Although the police had obtained a warrant to search the residence, the warrant did not specifically authorize the search of computers found in the residence, nor did the police seek a further order specifically relating to the computers and cellular phone. The accused argued that his right to be free from unreasonable search and seizure guaranteed by section 8 of the Canadian Charter of Rights and Freedoms had been infringed by the warrantless search of the computers and cell phone.
The Court held that section 8 of the Charter required a balance to be struck between the right of an individual to be free from state interference and the legitimate needs of law enforcement. The balance has been achieved in two ways: first, the police must obtain prior judicial authorization for a search in all but the most limited situations; and, second, an authorized search must be conducted in a reasonable manner.

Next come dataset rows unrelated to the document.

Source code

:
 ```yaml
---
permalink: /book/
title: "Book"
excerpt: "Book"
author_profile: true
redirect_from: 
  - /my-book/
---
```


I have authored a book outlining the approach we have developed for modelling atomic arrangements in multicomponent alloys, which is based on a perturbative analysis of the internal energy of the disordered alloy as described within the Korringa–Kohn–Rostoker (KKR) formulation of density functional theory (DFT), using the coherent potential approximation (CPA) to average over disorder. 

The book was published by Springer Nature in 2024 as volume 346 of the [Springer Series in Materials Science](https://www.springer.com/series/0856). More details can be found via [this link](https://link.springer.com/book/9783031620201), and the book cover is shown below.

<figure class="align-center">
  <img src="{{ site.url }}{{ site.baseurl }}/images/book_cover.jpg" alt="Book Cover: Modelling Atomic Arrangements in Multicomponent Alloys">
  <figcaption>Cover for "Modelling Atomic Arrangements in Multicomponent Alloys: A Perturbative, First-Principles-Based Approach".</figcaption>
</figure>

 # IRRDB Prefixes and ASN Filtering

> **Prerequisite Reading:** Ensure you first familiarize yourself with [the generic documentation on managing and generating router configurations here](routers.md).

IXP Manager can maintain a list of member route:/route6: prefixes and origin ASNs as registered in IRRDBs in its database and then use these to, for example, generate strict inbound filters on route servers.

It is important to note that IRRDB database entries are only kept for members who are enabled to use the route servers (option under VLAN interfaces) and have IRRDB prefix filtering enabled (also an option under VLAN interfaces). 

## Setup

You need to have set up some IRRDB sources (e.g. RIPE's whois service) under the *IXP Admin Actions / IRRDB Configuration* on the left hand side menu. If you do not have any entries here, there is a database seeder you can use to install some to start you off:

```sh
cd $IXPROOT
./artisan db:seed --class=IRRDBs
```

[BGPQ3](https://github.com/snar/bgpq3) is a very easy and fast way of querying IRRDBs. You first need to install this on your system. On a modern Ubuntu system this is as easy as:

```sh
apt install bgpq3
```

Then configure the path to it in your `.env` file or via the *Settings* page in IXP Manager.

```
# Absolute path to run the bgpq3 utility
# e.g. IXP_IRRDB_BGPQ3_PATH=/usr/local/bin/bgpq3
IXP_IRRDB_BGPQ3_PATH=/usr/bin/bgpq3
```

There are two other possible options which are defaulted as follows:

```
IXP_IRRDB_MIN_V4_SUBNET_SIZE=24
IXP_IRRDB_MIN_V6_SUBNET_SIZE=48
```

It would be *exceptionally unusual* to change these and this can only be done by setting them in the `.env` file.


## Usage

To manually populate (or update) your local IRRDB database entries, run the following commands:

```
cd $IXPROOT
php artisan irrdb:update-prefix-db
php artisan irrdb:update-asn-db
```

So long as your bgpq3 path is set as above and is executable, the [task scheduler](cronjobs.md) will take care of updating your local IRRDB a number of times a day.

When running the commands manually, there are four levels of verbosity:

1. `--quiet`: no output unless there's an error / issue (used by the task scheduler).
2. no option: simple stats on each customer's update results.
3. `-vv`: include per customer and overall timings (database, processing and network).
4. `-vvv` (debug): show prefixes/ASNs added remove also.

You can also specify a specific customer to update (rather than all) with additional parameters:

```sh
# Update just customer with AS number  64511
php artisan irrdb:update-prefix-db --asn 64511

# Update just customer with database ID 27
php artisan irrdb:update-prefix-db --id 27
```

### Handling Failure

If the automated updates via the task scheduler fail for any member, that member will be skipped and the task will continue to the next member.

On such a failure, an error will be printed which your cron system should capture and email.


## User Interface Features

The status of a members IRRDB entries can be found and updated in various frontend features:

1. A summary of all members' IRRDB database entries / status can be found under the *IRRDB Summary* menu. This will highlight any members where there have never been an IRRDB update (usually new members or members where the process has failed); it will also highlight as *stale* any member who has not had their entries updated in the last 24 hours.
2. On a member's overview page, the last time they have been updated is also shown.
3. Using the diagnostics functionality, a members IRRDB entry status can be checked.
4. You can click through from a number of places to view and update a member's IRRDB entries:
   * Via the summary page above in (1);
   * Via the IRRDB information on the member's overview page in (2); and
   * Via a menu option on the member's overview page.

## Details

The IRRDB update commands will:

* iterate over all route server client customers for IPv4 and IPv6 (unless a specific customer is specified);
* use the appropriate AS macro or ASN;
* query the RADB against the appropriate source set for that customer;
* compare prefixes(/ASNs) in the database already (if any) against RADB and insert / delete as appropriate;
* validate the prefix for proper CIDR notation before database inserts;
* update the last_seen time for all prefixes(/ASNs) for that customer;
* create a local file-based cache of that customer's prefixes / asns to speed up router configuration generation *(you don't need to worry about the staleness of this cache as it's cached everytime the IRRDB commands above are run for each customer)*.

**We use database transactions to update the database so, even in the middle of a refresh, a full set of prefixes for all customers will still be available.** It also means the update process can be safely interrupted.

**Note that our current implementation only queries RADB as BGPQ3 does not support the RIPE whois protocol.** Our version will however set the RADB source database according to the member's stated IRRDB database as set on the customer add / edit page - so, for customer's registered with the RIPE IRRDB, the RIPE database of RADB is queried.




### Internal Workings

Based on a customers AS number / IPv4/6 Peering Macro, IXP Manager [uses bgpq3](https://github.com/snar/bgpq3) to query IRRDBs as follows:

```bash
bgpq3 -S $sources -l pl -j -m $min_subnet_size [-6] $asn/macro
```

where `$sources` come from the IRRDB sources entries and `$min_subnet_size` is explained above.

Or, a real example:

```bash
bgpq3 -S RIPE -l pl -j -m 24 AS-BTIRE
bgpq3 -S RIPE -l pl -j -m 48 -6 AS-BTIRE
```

The Court reviewed the traditional approach to searches of receptacles found in a place where prior judicial authorization had been granted for a search. Traditionally, the police did not require any further authorization to search any receptacles as filing cabinets, drawers and desks that were found in the place for which the search authorization had been given. The authorization to search the place included the authorization to search receptacles found in that place. The question for the Supreme Court of Canada then became whether computers and cellular phones should be treated in the same fashion as receptacles found in place for which search authorization had been given.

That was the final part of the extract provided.